The National Archives and Records Administration (NARA) issued a directive in 2012 asking every government office, including cabinets within the Executive Branch, to transition toward an electronic document management system.

A recent report from NARA elaborated on how agencies are doing in their progress toward these solutions. About 85 percent of departments, including bureaus and independent offices, responded to its assessment report. With upcoming deadlines on where departments stand in the transition process, 59 percent of respondents said that they have made at least some progress toward paperless office solutions.

However, some participants stated that the lack of resources and support from senior staff, who are used to storing documents in filing cabinets, make some parts of the change difficult, according to Fierce Government IT. 
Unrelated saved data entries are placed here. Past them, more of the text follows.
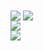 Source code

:<img align="center" src="https://github-readme-stats.vercel.app/api?username=JJ-VP&show_icons=true&theme=midnight-purple" />
<a href="https://github.com/JJ-VP/BEARbot">
  <img align="center" src="https://github-readme-stats.vercel.app/api/pin/?username=JJ-VP&repo=BEARbot&theme=midnight-purple" />
</a></br>
<a href="https://github.com/JJ-VP/amoled-replugged">
  <img align="center" src="https://github-readme-stats.vercel.app/api/pin/?username=JJ-VP&repo=amoled-replugged&theme=midnight-purple" />
</a></br>
<a href="https://github.com/JJ-VP/transparent-replugged">
  <img align="center" src="https://github-readme-stats.vercel.app/api/pin/?username=JJ-VP&repo=transparent-replugged&theme=midnight-purple" />
</a></br>
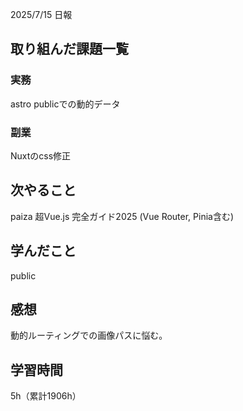 
2025/7/15 日報
## 取り組んだ課題一覧


### 実務
astro publicでの動的データ


### 副業
Nuxtのcss修正


## 次やること
paiza
超Vue.js 完全ガイド2025 (Vue Router, Pinia含む)


## 学んだこと
public


## 感想
動的ルーティングでの画像パスに悩む。


## 学習時間
5h（累計1906h）
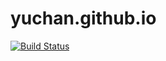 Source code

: # yuchan.github.io

[![Build Status](https://travis-ci.org/junkpiano/junkpiano.me.svg?branch=master)](https://travis-ci.org/junkpiano/junkpiano.me)
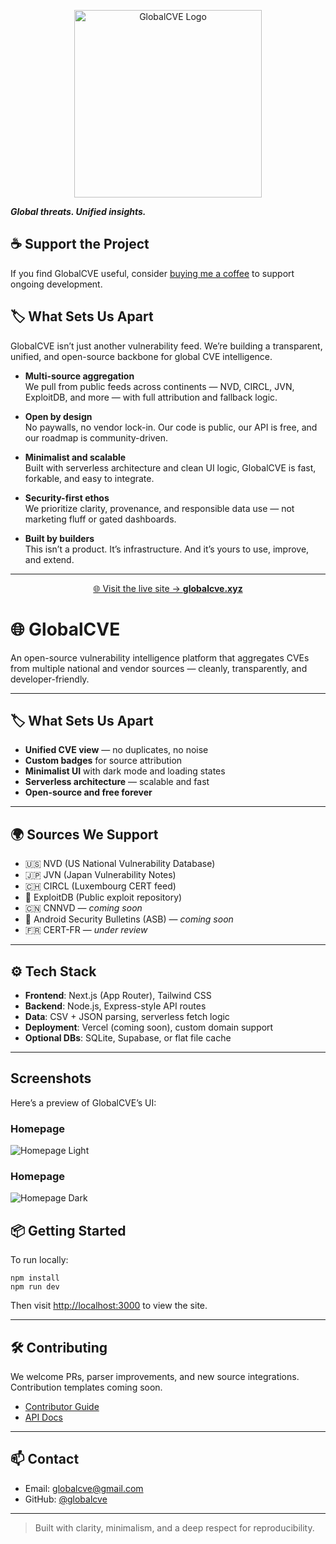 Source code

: <p align="center">
  <img src="docs/assets/globalCVE_V2.png" alt="GlobalCVE Logo" width="300"/>
</p>


**_Global threats. Unified insights._**
## ☕ Support the Project

If you find GlobalCVE useful, consider [buying me a coffee](https://www.buymeacoffee.com/globalcve) to support ongoing development.

## 🏷️ What Sets Us Apart

GlobalCVE isn’t just another vulnerability feed. We’re building a transparent, unified, and open-source backbone for global CVE intelligence.

- **Multi-source aggregation**  
  We pull from public feeds across continents — NVD, CIRCL, JVN, ExploitDB, and more — with full attribution and fallback logic.

- **Open by design**  
  No paywalls, no vendor lock-in. Our code is public, our API is free, and our roadmap is community-driven.

- **Minimalist and scalable**  
  Built with serverless architecture and clean UI logic, GlobalCVE is fast, forkable, and easy to integrate.

- **Security-first ethos**  
  We prioritize clarity, provenance, and responsible data use — not marketing fluff or gated dashboards.

- **Built by builders**  
  This isn’t a product. It’s infrastructure. And it’s yours to use, improve, and extend.

---

<p align="center">
  <a href="https://globalcve.xyz" target="_blank">
    🌐 Visit the live site → <strong>globalcve.xyz</strong>
  </a>
</p>


# 🌐 GlobalCVE



An open-source vulnerability intelligence platform that aggregates CVEs from multiple national and vendor sources — cleanly, transparently, and developer-friendly.

---

## 🏷️ What Sets Us Apart

- **Unified CVE view** — no duplicates, no noise  
- **Custom badges** for source attribution  
- **Minimalist UI** with dark mode and loading states  
- **Serverless architecture** — scalable and fast  
- **Open-source and free forever**

---

## 🌍 Sources We Support

- 🇺🇸 NVD (US National Vulnerability Database)  
- 🇯🇵 JVN (Japan Vulnerability Notes)  
- 🇨🇭 CIRCL (Luxembourg CERT feed)  
- 🧨 ExploitDB (Public exploit repository)  
- 🇨🇳 CNNVD — *coming soon*  
- 🤖 Android Security Bulletins (ASB) — *coming soon*  
- 🇫🇷 CERT-FR — *under review*

---

## ⚙️ Tech Stack

- **Frontend**: Next.js (App Router), Tailwind CSS  
- **Backend**: Node.js, Express-style API routes  
- **Data**: CSV + JSON parsing, serverless fetch logic  
- **Deployment**: Vercel (coming soon), custom domain support  
- **Optional DBs**: SQLite, Supabase, or flat file cache

---
## Screenshots

Here’s a preview of GlobalCVE’s UI:

### Homepage 
![Homepage Light](screenshots/homepage1.png)

### Homepage 
![Homepage Dark](screenshots/homepage2.png)


## 📦 Getting Started

To run locally:

    npm install
    npm run dev

Then visit [http://localhost:3000](http://localhost:3000) to view the site.

---

## 🛠️ Contributing

We welcome PRs, parser improvements, and new source integrations.  
Contribution templates coming soon.

- [Contributor Guide](docs/contributing.md) 
- [API Docs](docs/index.md) 

---

## 📫 Contact

- Email: [globalcve@gmail.com](mailto:globalcve@gmail.com)  
- GitHub: [@globalcve](https://github.com/globalcve)

---

> Built with clarity, minimalism, and a deep respect for reproducibility.
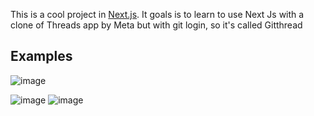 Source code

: This is a cool project in [Next.js](https://nextjs.org/). It goals is to learn to use Next Js with a clone of Threads app by Meta but with git login, so it's called Gitthread

## Examples
![image](https://github.com/kewanfr/next-githread-learn/assets/60780493/63a1a50d-dc31-4135-953c-c7a476e43efc)

![image](https://github.com/kewanfr/next-githread-learn/assets/60780493/7662f558-e6d5-4d67-a762-c24071a105d4)
![image](https://github.com/kewanfr/next-githread-learn/assets/60780493/17de4ece-4463-4742-a7a9-13ca6c1f3646)
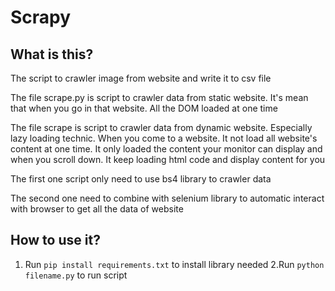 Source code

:# Scrapy

## What is this?
The script to crawler image from website and write it to csv file 

The file scrape.py is script to crawler data from static website. It's mean that when you go in that website. All the DOM loaded at one time

The file scrape is script to crawler data from dynamic website. Especially lazy loading technic. When you come to a website. It not load all website's content at one time. It only loaded the content your monitor can display and when you scroll down. It keep loading html code and display content for you

The first one script only need to use bs4 library to crawler data 

The second one need to combine with selenium library to automatic interact with browser to get all the data of website 

## How to use it?
1. Run `pip install requirements.txt` to install library needed
2.Run `python filename.py` to run script
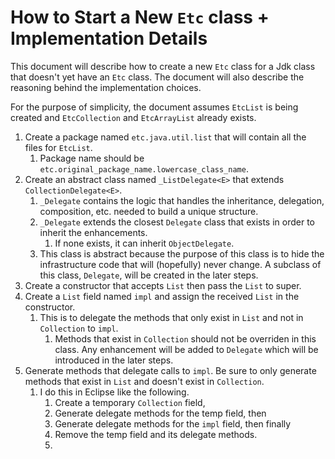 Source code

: # How to Start a New `Etc` class + Implementation Details

This document will describe how to create a new `Etc` class for a Jdk class that doesn't yet have an `Etc` class.
The document will also describe the reasoning behind the implementation choices.

For the purpose of simplicity, the document assumes `EtcList` is being created and `EtcCollection` and `EtcArrayList` already exists. 

1. Create a package named `etc.java.util.list` that will contain all the files for `EtcList`.
	1. Package name should be `etc.original_package_name.lowercase_class_name`.
2. Create an abstract class named `_ListDelegate<E>` that extends `CollectionDelegate<E>`.
	1. `_Delegate` contains the logic that handles the inheritance, delegation, composition, etc. needed to build a unique structure.
	2. `_Delegate` extends the closest `Delegate` class that exists in order to inherit the enhancements. 
		1. If none exists, it can inherit `ObjectDelegate`.
	3. This class is abstract because the purpose of this class is to hide the infrastructure code that will (hopefully) never change. A subclass of this class, `Delegate`, will be created in the later steps.
4. Create a constructor that accepts `List` then pass the `List` to super.
5. Create a `List` field named `impl` and assign the received `List` in the constructor.
	1. This is to delegate the methods that only exist in `List` and not in `Collection` to `impl`.
		1. Methods that exist in `Collection` should not be overriden in this class. Any enhancement will be added to `Delegate` which will be introduced in the later steps.
6. Generate methods that delegate calls to `impl`. Be sure to only generate methods that exist in `List` and doesn't exist in `Collection`.
	1. I do this in Eclipse like the following.
		1. Create a temporary `Collection` field,
		2. Generate delegate methods for the temp field, then
		3. Generate delegate methods for the `impl` field, then finally
		4. Remove the temp field and its delegate methods.
		5. 
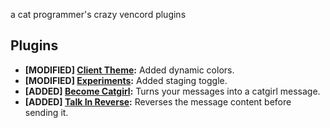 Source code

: a cat programmer's crazy vencord plugins

## Plugins

- **[MODIFIED] [Client Theme](https://github.com/Tolga1452/Vencord/tree/main/src/plugins/clientTheme):** Added dynamic colors.
- **[MODIFIED] [Experiments](https://github.com/Tolga1452/Vencord/tree/main/src/plugins/experiments):** Added staging toggle.
- **[ADDED] [Become Catgirl](https://github.com/Tolga1452/Vencord/tree/main/src/plugins/becomeCatgirl):** Turns your messages into a catgirl message.
- **[ADDED] [Talk In Reverse](https://github.com/Tolga1452/Vencord/tree/main/src/plugins/talkInReverse):** Reverses the message content before sending it.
"While there is still much work to be done, the 2012 report highlights several positive trends by Federal agencies," IT specialist Arian Ravanbakhsh explained on NARA's website.

In it's fourth year of issuing these self-assessments, agencies are moving in the right direction. Offices must have a strategy to report to NARA by the end of 2013.

NARA reviewers wrote in the report that there was, "particular improvement in the documentation supporting training and permanent records transfer activities," but "[d]ocumentation for records management program performance goals and measures were the weakest when compared to the criteria provided."

Based on these findings, NARA recommends that record managers continue to keep everyone within their departments involved in the process, including reluctant, tenured workers. Offices are expected to store emails on a document management server by 2016 and transition to an entirely programmed system by 2019, according to Next Gov.